Athens Review, Athens, Texas

July 20, 2006

Burns faces another charge

By Jayson Larson



Daniel E. Burns — the former Brownsboro ISD band director facing sentencing next week for tampering with a government witness — may not be done standing in front a jury of his peers.

Burns, 40, has a case heading toward trial in Nacogdoches County. The charge is similar to the one on which he was tried last week in Henderson County — improper relationship between an educator and a student — although the circumstances are different.

In the Henderson County case, Burns was accused of groping his former drum major, then 17, in the high school band hall in the spring of 2005. Jurors deadlocked on that case, and a mistrial was declared. He was found guilty on two counts of tampering with a government witness, based on allegations he coerced the drum major and a friend to recant their stories to school officials after they told of the alleged sexual relationship.

The Nacogdoches County case stems from an alleged sexual encounter Burns and the drum major had in the summer of 2005 at a band camp on the campus of Stephen F. Austin State University in Nacogdoches. The drum major, testifying against Burns last week, said Burns asked her to come down to his room late one night, and that he fondled her and eventually had sexual intercourse with her.

Nacogdoches County Prosecutor John Boundy is in trial this week and unavailable for comment, but District Attorney Stephanie Stephens said the case has another pre-trial setting for Aug. 25. A trial date could be set soon after.

The case in Nacogdoches County is filed in Judge Edwin Klein’s 420th District Court.

“We are prepared to meet that charge and prove his innocence,” said John Eastland, who represented Burns on his Henderson County cases.

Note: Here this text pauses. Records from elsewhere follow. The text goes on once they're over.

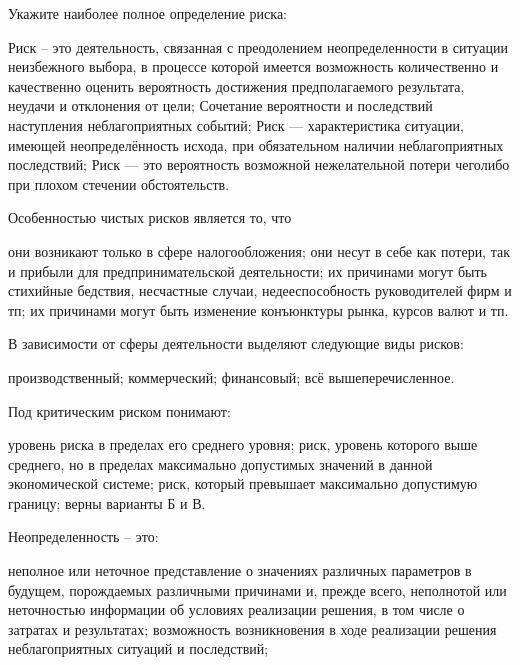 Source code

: \documentclass[12pt, table, twoside, a4paper]{exam}
\begin{document}
\begin{questions}
\begin{multicols}{2}
\setlength{\columnsep}{1cm}

\question Укажите наиболее полное определение риска:
	 \begin{choices}
	 \CC Риск – это деятельность, связанная с преодолением неопределенности в ситуации неизбежного выбора, в процессе которой имеется возможность количественно и качественно оценить вероятность достижения предполагаемого результата, неудачи и отклонения от цели;
	 \choice Сочетание вероятности и последствий наступления неблагоприятных событий;
	 \choice Риск — характеристика ситуации, имеющей неопределённость исхода, при обязательном наличии неблагоприятных последствий;
	 \choice Риск — это вероятность возможной нежелательной потери чеголибо при плохом стечении обстоятельств.
	 \end{choices}
\question Особенностью чистых рисков является то, что
	 \begin{choices}
	 \choice они возникают только в сфере налогообложения;
	 \choice они несут в себе как потери, так и прибыли для предпринимательской деятельности;
	 \CC их причинами могут быть стихийные бедствия, несчастные случаи, недееспособность руководителей фирм и тп;
	 \choice их причинами могут быть изменение конъюнктуры рынка, курсов валют и тп.
	 \end{choices}
\question В зависимости от сферы деятельности выделяют следующие виды рисков:
	 \begin{choices}
	 \choice производственный;
	 \choice коммерческий;
	 \choice финансовый;
	 \CC всё вышеперечисленное.
	 \end{choices}
\question Под критическим риском понимают:
	 \begin{choices}
	 \choice уровень риска в пределах его среднего уровня;
	 \CC риск, уровень которого выше среднего, но в пределах максимально допустимых значений в данной экономической системе;
	 \choice риск, который превышает максимально допустимую границу;
	 \choice верны варианты Б и В.
	 \end{choices}
\question Неопределенность – это:
	 \begin{choices}
	 \CC неполное или неточное представление о значениях различных параметров в будущем, порождаемых различными причинами и, прежде всего, неполнотой или неточностью информации об условиях реализации решения, в том числе о затратах и результатах;
	 \choice возможность возникновения в ходе реализации решения неблагоприятных ситуаций и последствий;

\end{choices}
\end{multicols}
\end{questions}
\end{document}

The Henderson County District Attorney’s Office has the option of retrying the case against Burns for the alleged improper relationship with the former drum major. Prosecutor John Scott said last week he will wait for the outcome of a sentencing hearing Monday in Judge Carter Tarrance’s 392nd District Court before deciding what action to take next.

Burns faces up to two years on each of the two charges of tampering with a government witness, a state-jail felony for which a prisoner serves time day-for-day with no chance of parole. Tarrance will impose the sentence.